Betsy DeVos is (Strangely) Right: Campus Rape Guidance Needs Fixing

Convershaken Staff
September 8, 2017

Education Secretary Betsy DeVos has sparked outrage by deciding to review federal guidance on how colleges deal with sexual assaults on campus. Surprisingly, Trump's unqualified crony has made a good call: the Obama-era guidelines have resulted in administrators bypassing due process, shelving presumption of innocence, minimising accused students' ability to defend themselves and wasting resources on fatuous investigations.

Rape and sexual assault are abhorrent crimes that should be eliminated from college campuses. The common involvement of alcohol, the pressure of hook-up culture, social stigma towards promiscuity, the intrusiveness of intimate questions and rape kits, the prospect of being doubted or shamed by officials, and low rates of conviction make victims especially wary of speaking out, making it imperative for administrators to take all accusations seriously. Victims who report incidents should be protected from retaliation and further trauma, while perpetrators should be severely punished. 

The current guidelines - introduced in 2011 under 'Title IX', a federal law that bars gender-based discrimination in education - were intended to change blasé attitudes to campus assault in some colleges and deter them from sweeping cases under the rug to protect their reputations. They instructed colleges to treat claims more seriously and investigate them more aggressively, and lowered the standard for proving allegations to a 'preponderance of evidence' - or a likelihood of guilt over 50 per cent. However, the guidance may have swung the pendulum too far: some colleges now escalate all claims - regardless of merit, or whether the 'victim' views the incident as unlawful or even wants justice - and treat accused students as guilty from the start.

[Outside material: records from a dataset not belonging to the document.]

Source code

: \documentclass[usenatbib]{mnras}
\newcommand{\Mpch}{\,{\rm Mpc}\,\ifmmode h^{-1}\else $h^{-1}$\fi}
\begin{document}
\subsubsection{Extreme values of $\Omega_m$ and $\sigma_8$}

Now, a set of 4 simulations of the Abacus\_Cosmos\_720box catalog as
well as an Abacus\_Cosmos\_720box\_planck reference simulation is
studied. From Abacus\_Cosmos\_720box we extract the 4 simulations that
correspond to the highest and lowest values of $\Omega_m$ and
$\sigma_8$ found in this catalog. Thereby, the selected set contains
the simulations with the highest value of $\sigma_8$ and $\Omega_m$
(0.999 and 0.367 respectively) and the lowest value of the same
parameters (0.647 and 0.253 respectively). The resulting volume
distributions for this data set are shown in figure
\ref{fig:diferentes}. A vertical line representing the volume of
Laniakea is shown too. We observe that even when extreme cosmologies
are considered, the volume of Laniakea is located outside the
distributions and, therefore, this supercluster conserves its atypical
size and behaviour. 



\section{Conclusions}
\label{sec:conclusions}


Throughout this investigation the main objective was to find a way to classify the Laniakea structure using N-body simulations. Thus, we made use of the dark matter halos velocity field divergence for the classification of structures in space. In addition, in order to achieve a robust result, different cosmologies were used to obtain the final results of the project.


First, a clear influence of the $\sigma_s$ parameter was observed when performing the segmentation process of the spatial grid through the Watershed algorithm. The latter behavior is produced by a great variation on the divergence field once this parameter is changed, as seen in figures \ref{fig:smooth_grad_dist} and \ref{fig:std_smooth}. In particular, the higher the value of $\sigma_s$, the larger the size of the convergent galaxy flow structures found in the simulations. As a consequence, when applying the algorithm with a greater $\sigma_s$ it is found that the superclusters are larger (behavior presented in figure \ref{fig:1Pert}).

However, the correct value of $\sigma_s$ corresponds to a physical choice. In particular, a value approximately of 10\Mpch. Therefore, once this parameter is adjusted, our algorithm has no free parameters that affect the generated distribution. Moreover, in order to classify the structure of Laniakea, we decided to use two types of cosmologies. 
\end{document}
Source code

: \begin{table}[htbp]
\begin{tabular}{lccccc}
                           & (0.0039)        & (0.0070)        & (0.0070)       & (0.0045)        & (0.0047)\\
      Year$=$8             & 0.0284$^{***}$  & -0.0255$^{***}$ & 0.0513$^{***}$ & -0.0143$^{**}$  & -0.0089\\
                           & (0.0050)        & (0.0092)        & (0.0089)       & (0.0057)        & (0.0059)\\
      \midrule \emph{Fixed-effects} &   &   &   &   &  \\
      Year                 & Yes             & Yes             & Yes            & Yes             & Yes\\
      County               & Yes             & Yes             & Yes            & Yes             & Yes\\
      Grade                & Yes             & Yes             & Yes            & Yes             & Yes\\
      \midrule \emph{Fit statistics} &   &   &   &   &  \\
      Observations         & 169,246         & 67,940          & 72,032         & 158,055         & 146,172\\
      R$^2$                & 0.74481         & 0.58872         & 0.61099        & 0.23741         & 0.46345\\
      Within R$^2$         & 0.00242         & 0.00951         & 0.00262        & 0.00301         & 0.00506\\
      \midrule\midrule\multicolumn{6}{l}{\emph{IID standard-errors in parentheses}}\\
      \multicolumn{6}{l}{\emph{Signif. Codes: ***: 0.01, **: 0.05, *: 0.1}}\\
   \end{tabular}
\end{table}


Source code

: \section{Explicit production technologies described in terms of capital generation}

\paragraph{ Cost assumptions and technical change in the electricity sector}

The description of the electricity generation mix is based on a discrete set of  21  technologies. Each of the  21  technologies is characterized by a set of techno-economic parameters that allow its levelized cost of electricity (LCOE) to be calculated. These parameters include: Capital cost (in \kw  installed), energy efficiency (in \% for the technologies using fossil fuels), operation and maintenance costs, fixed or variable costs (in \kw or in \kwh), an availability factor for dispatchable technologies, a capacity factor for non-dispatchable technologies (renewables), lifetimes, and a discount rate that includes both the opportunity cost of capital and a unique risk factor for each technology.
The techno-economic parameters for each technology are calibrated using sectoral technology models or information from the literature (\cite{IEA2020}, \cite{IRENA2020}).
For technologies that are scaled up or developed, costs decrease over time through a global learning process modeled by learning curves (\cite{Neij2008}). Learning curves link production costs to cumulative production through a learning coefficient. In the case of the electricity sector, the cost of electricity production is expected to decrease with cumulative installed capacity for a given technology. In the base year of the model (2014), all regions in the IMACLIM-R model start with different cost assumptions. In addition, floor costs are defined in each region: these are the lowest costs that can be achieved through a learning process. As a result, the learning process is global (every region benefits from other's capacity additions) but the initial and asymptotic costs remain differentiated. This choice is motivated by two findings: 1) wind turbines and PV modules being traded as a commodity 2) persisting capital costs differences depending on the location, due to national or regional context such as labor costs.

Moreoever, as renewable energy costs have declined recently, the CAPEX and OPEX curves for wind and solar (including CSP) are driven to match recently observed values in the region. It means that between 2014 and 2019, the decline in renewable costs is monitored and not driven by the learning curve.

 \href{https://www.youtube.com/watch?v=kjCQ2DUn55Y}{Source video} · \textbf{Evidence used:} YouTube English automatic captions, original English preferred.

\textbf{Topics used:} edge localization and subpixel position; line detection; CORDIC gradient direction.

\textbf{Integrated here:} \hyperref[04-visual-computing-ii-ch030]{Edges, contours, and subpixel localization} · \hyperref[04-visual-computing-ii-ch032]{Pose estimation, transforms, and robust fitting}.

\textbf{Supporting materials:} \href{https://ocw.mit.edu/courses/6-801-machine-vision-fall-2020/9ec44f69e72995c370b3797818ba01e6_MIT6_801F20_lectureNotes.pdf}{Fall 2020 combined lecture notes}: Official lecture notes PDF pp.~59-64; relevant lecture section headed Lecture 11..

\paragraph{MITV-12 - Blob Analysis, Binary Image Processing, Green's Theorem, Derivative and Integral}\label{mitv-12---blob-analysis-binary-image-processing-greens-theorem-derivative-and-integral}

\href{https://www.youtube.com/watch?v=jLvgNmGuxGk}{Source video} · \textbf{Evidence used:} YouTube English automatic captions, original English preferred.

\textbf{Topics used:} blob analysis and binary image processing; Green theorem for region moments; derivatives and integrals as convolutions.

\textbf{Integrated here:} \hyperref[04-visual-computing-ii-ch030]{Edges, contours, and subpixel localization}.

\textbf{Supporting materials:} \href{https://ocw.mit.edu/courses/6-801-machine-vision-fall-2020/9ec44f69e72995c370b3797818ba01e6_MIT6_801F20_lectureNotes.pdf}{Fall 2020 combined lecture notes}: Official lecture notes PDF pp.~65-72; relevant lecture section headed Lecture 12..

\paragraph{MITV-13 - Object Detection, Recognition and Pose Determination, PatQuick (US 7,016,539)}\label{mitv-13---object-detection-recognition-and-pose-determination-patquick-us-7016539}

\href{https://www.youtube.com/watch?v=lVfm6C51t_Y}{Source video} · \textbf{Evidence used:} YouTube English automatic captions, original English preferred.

A recent article in The Atlantic offers several examples. One college student had a consensual sexual encounter, but later felt violated and reported it as an assault, ultimately leading to the accused student being barred from campus, contracting pneumonia, being suspended and graduating more than two years late. In another case, a neighbour thought he saw a football player hurting his girlfriend, prompting an investigation and his expulsion despite the girlfriend's insistence he had done nothing wrong. Another student was suspended after his girlfriend's roommate deemed her to be too drunk to consent to the foreplay they were engaged in, and as the girlfriend wasn't the complainant, she was compelled to answer intimate questions about their sexual activity. Finally, a male student lost his job and had to move out of his dorm, because a female student mistook him for a man who had raped her months earlier, thousands of miles away.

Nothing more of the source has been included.